In a state struggling to accommodate new growth, high rates of homeowner defaults and decreased gambling revenue, finding new sources of tax money isn’t just important, it’s vital. With the brothels earning about $50 million per year and paying only $100 for a business license, their silk pockets seem ripe for the plucking – especially if they’re offering the contents of them up.
According to the New York Times, lobbyist and Nevada Brothel Association director George Flint has been hounding the legislature for months asking for a per-transaction entertainment tax for the state’s 25 legal brothels.
“I am a voice crying out in the wilderness,” Flint complains. “It’s not going to make a hell of a lot of money, but we would be happy to pay our fair share. We can’t even get a hearing. The speaker of the House told me ‘As bad as it is, I don’t think we want to go there.’”

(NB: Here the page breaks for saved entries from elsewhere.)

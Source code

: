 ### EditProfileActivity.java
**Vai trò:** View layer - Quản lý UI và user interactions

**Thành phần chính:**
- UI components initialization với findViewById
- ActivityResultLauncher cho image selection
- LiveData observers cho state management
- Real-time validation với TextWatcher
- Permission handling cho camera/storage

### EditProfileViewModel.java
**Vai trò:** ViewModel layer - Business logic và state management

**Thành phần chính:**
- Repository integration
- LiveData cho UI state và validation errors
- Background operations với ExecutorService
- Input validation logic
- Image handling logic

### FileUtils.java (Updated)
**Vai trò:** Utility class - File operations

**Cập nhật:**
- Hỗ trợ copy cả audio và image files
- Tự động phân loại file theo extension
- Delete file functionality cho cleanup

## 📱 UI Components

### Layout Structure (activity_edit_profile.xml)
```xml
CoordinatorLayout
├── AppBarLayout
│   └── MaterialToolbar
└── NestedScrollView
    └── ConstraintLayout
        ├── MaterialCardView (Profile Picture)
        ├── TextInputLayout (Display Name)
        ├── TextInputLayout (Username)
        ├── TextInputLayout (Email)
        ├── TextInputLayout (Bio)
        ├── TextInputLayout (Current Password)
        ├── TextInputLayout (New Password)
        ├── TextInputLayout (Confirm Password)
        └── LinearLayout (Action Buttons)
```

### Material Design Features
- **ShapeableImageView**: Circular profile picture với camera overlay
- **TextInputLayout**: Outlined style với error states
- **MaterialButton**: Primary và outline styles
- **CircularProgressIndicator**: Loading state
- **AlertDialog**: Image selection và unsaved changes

Given that increasingly socially conservative Nevada, which cracks down viciously on street prostitution, became the only state to allow brothel-based prostitution in 1971, it’s also the only state that can “go there,” however much it may prefer taxing regular businesses. Oddly, although the state has licensed 225 women as brothel workers, it refuses to allow men to offer sexual services.
Flint and those he represent fear that the growth of the state and its move toward ever more socially conservative ways of thinking means that it has lost its sense of frontier freedom. Therefore, being taxed could serve the industry as “something of an insurance policy” against eventual banishment.
Given the fact that Nevada is a state in economic crisis, its reluctance to tax a perfectly legal industry begging for more taxation is indeed odd. A budget submitted by Republican Gov. Jim Gibbons included 6-percent pay cuts for teachers and a 36-percent reduction in higher-education financing, both in a state not exactly famous for its education system as it stands now. Gibbons, toeing the old-school Republican line of no tax increases, saw his proposal rejected by both the Senate and the House.
The Times reports that state speaker Barbara Buckley is cool on the idea of taxing brothels because she believes it would require that prostitution be legalized in other counties, something she does not support.
Democratic Senator Bob Coffin disagrees, opining that a “legal backdoor” exists that would allow the state to tax brothels without expanding their range.
Unsurprisingly, not all brothel owners are wild about the idea of paying taxes. Moonlite Bunny Ranch owner Dennis Hof, for instance, insists that he is already the “highest private taxpayer in Lyon County” and can’t imagine why anyone would even “consider another layer of tax on me. It’s unbearable in this economy.” Hof claims to spend $78,000 a year for his county business license and another $25,000 a year to the local health department.
Hof has long been disassociated from Flint and the Nevada Brothel Association.